Inflation in Mexico soars to its highest level in more than two years
Inflation in Mexico rose to 6.05% in the first fortnight of April in annual terms, the highest level since December 2017, the National Institute of Statistics and Geography (Inegi) published Thursday. The increase in prices over the previous fortnight was 0.06%, the largest biweekly rise since 2009. The increase was mainly due to the recovery of oil and gas prices, which bottomed out a year ago due to the pandemic.
Apart from the weight of energy in the increase in inflation, some food prices experienced strong biweekly rises, including Serrano chili, with 25.13%, and tomato, with 18.84%. By type of consumption, transportation was the category that registered the highest increase, with 16.01%, followed by furniture and household goods, with 6.29%. The overall figure exceeded analysts' expectations. A Reuters poll projected inflation of 5.84%.

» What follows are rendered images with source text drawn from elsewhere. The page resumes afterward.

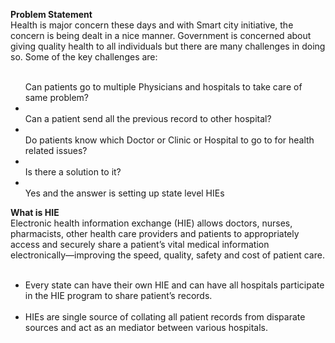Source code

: <b>Problem Statement</b><br>Health is major concern these days and with Smart city initiative, the concern is being dealt in a nice manner. Government is concerned about giving quality health to all individuals but there are many challenges in doing so. Some of the key challenges are:
<ul><br>Can patients go to multiple Physicians and hospitals to take care of same problem?</li>
<li><br>Can a patient send all the previous record to other hospital?</li>
<li><br>Do patients know which Doctor or Clinic or Hospital to go to for health related issues?</li>
<li><br>Is there a solution to it?</li>
<li><br>Yes and the answer is setting up state level HIEs</li>
</ul>
<b>What is HIE</b><br>
Electronic health information exchange (HIE) allows doctors, nurses, pharmacists, other health care providers and patients to appropriately access and securely share a patient’s vital medical information electronically—improving the speed, quality, safety and cost of patient care.
<ul><br>
<li>Every state can have their own HIE and can have all hospitals participate in the HIE program to share patient’s records.</li>
<br>
<li>HIEs are single source of collating all patient records from disparate sources and act as an mediator between various hospitals.</li>
</ul>

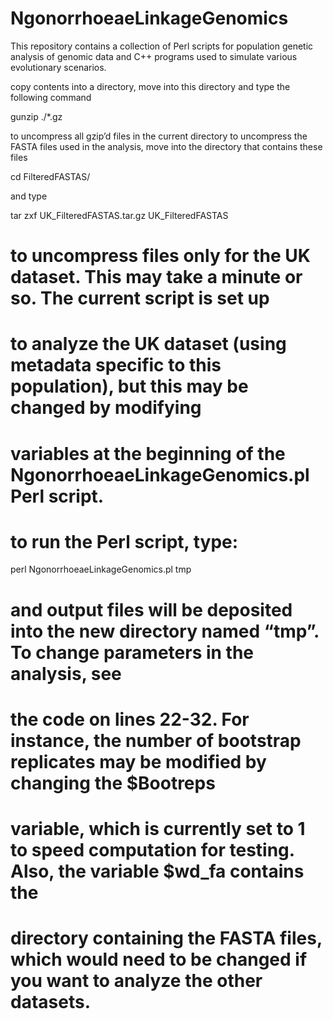# NgonorrhoeaeLinkageGenomics
This repository contains a collection of Perl scripts for population genetic analysis of genomic data and C++ programs used to simulate various evolutionary scenarios.


copy contents into a directory, move into this directory and type the following command

gunzip ./*.gz

to uncompress all gzip’d files in the current directory
to uncompress the FASTA files used in the analysis, move into the directory that contains these files

cd FilteredFASTAS/

and type

tar zxf UK_FilteredFASTAS.tar.gz UK_FilteredFASTAS

# to uncompress files only for the UK dataset. This may take a minute or so. The current script is set up
# to analyze the UK dataset (using metadata specific to this population), but this may be changed by modifying
# variables at the beginning of the NgonorrhoeaeLinkageGenomics.pl Perl script.
# to run the Perl script, type: 

perl NgonorrhoeaeLinkageGenomics.pl tmp

# and output files will be deposited into the new directory named “tmp”. To change parameters in the analysis, see
# the code on lines 22-32. For instance, the number of bootstrap replicates may be modified by changing the $Bootreps
# variable, which is currently set to 1 to speed computation for testing. Also, the variable $wd_fa contains the 
# directory containing the FASTA files, which would need to be changed if you want to analyze the other datasets.

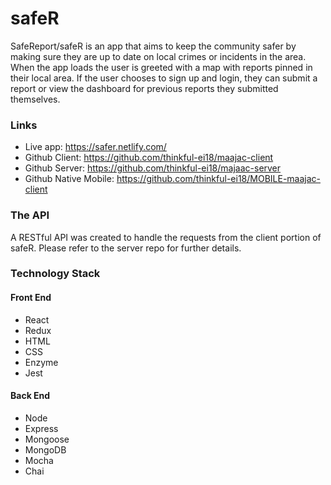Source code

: # safeR
SafeReport/safeR is an app that aims to keep the community safer by making sure they are up to date on local crimes or incidents in the area. When the app loads the user is greeted with a map with reports pinned in their local area. If the user chooses to sign up and login, they can submit a report or view the dashboard for previous reports they submitted themselves.

### Links

* Live app: https://safer.netlify.com/
* Github Client: https://github.com/thinkful-ei18/maajac-client
* Github Server: https://github.com/thinkful-ei18/majaac-server
* Github Native Mobile: https://github.com/thinkful-ei18/MOBILE-maajac-client

### The API
A RESTful API was created to handle the requests from the client portion of safeR. Please refer to the server repo for further details.

### Technology Stack
#### Front End
* React
* Redux
* HTML
* CSS
* Enzyme
* Jest

#### Back End
* Node
* Express
* Mongoose
* MongoDB
* Mocha
* Chai


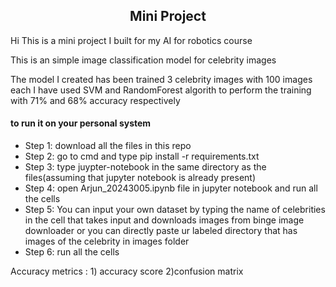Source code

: <h2><center>Mini Project<center></h2>
Hi
This is a mini project I built for my AI for robotics course

This is an simple image classification model for celebrity images

The model I created has been trained 3 celebrity images with 100 images each
I have used SVM and RandomForest algorith to perform the training with 71% and 68% accuracy respectively


<h4>to run it on your personal system</h4>
<ul>
<li>Step 1: download all the files in this repo</li>
<li>Step 2: go to cmd and type pip install -r requirements.txt</li>
<li>Step 3: type juypter-notebook in the same directory as the files(assuming that jupyter notebook is already present)</li>
<li>Step 4: open Arjun_20243005.ipynb file in jupyter notebook and run all the cells</li>
<li>Step 5: You can input your own dataset by typing the name of celebrities in the cell that takes input and
downloads images from binge image downloader or you can directly paste ur labeled directory that has images of the celebrity in images folder</li>
<li>Step 6: run all the cells </li>
</ul>
Accuracy metrics : 1) accuracy score 2)confusion matrix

April's inflation level is well above the Bank of Mexico's targets, whose goal is to keep it at around 3%. The data revealed on Thursday make a short-term return to the policy of interest rate cuts unlikely.
After a series of reductions in 2020 in response to the coronavirus economic crisis, which placed it at 4%, the banking institution in March cited expectations of an increase in consumer prices and ruled out further reductions at that time.
Banco Base analysts expect interest rates to be maintained at the central bank's next meeting, scheduled for mid-May. "Despite the ample economic slack resulting from the slow economic recovery, the presence of inflationary pressures makes it difficult to adopt a more flexible monetary stance, as it raises the risk of deteriorating the central bank's credibility and distorting inflation expectations, causing a de-anchoring," a report notes.
Despite the heavy blow to the Mexican economy last year, with a drop in GDP of 8.5% compared to the previous year, there are signs of recovery, partly subject to the progress of the vaccination campaign.
The Mexican Banking Association has been optimistic about a rebound in lending. "We will surely see growth start to pick up particularly from the second half of this year," said the organization's president, Daniel Becker. "There is encouraging data, and this will be directly related to the growth in demand for credit."